Instructions to follow. Find the line holding "- 📫 How to reach me: kaitlynavan@gmail.com" in the entries below. Give it again exactly, along with every line after it up to and including the line holding "- ⚡ Fun fact: I".

------ Data

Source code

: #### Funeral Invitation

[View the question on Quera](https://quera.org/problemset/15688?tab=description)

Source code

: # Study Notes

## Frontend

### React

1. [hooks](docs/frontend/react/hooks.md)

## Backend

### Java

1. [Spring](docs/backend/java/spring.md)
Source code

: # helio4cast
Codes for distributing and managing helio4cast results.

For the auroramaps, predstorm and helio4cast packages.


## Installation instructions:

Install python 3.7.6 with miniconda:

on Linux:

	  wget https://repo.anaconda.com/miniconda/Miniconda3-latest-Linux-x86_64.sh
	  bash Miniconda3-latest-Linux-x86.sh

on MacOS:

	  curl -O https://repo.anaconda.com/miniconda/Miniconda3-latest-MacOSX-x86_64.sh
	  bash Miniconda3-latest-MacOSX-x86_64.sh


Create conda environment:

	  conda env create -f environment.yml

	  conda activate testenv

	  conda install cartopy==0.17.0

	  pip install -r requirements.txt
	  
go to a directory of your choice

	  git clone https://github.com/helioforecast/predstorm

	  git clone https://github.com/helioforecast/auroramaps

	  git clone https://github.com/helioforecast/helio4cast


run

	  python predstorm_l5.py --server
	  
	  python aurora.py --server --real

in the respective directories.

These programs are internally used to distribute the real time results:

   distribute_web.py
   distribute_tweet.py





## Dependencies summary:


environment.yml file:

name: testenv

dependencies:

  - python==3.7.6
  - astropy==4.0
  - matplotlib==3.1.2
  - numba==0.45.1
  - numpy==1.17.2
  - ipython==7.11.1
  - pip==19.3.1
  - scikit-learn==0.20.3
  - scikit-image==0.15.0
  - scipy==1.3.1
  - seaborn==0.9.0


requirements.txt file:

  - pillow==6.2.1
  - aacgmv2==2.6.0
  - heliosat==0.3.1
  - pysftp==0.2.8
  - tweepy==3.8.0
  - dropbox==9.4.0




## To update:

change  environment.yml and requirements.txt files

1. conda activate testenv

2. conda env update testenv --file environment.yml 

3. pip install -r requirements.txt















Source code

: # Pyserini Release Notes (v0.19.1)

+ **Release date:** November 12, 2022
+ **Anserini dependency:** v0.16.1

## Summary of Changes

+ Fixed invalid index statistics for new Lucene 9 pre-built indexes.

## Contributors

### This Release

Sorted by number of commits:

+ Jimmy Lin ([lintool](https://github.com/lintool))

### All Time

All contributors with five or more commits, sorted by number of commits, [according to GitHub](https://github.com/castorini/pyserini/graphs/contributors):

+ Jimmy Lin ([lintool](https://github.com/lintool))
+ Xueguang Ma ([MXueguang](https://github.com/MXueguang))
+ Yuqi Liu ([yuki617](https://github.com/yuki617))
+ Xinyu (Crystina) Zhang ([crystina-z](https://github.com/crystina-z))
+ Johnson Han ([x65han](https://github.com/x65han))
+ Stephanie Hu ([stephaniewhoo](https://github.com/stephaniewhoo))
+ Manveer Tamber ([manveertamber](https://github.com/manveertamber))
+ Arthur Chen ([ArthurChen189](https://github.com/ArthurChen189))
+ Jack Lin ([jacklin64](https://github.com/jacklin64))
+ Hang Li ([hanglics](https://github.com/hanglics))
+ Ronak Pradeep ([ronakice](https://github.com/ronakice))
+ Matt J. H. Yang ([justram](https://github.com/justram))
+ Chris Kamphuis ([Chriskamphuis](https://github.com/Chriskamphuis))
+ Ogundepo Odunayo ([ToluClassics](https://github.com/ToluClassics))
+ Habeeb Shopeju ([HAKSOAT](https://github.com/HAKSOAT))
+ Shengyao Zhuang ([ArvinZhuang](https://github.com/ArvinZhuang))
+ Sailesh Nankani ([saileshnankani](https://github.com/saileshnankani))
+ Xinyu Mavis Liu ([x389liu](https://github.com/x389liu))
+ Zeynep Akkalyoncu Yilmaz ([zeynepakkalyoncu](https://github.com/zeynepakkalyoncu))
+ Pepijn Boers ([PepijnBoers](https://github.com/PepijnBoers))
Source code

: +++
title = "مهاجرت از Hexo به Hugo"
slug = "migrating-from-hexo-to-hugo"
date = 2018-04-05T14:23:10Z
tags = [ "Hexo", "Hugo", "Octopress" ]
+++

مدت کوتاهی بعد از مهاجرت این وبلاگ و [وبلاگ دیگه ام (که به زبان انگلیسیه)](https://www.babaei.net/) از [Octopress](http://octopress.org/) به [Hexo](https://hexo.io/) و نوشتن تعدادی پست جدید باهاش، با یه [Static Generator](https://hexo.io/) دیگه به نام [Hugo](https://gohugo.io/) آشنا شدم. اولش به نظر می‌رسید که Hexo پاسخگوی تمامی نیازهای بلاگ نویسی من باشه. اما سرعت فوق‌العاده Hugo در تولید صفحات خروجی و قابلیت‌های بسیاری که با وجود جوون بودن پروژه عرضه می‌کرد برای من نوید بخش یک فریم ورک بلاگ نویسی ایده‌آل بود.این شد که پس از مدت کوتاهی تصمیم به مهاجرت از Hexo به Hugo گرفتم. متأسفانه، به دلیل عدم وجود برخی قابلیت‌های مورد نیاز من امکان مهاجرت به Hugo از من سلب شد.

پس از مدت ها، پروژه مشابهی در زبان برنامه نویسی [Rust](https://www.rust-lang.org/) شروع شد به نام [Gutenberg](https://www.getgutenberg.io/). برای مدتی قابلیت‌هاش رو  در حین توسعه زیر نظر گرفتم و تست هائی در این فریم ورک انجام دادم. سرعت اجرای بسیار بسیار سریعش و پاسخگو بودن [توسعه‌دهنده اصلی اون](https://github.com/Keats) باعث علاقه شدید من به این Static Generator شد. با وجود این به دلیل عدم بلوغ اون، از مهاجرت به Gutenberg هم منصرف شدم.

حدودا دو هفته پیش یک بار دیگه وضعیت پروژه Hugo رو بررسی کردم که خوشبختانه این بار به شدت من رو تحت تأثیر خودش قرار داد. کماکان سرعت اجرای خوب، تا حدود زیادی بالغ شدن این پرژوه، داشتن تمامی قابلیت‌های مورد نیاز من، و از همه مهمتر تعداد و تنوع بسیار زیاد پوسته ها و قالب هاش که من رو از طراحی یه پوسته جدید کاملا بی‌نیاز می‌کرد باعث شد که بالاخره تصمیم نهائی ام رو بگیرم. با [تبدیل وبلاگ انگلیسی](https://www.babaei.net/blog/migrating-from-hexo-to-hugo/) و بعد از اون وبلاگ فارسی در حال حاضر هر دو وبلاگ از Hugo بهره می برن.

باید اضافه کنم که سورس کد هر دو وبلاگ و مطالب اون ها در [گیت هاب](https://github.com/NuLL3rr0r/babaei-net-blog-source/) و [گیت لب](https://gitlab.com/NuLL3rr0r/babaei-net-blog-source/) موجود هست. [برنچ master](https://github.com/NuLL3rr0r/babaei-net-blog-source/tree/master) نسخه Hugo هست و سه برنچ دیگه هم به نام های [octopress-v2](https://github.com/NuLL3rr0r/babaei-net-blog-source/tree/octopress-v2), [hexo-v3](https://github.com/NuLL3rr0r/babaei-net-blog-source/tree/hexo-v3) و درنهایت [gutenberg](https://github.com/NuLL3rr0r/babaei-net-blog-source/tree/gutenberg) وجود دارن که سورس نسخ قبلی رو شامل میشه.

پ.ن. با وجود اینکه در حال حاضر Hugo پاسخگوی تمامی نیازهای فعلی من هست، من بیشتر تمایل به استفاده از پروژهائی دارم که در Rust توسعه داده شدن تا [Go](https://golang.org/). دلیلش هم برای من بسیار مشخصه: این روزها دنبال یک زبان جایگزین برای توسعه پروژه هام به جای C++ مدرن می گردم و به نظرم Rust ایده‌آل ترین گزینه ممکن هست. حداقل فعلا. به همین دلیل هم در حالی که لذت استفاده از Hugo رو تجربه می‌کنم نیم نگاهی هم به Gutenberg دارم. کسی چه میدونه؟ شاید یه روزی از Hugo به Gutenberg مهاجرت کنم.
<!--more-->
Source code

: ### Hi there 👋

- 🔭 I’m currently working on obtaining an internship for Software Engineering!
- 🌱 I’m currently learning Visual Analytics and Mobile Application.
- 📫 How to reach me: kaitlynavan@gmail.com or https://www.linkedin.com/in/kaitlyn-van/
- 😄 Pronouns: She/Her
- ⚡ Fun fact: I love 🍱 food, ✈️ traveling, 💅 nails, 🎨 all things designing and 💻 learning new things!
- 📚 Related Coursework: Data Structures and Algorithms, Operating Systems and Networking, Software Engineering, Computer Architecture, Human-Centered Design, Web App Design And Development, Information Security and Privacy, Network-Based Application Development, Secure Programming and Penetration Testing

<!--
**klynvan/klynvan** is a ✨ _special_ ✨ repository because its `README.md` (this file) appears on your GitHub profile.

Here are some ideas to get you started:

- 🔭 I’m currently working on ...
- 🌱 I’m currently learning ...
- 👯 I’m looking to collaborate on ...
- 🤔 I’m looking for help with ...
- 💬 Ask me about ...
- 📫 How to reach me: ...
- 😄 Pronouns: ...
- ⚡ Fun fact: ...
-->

------------

Finished exercise.
- 📫 How to reach me: kaitlynavan@gmail.com or https://www.linkedin.com/in/kaitlyn-van/
- 😄 Pronouns: She/Her
- ⚡ Fun fact: I love 🍱 food, ✈️ traveling, 💅 nails, 🎨 all things designing and 💻 learning new things!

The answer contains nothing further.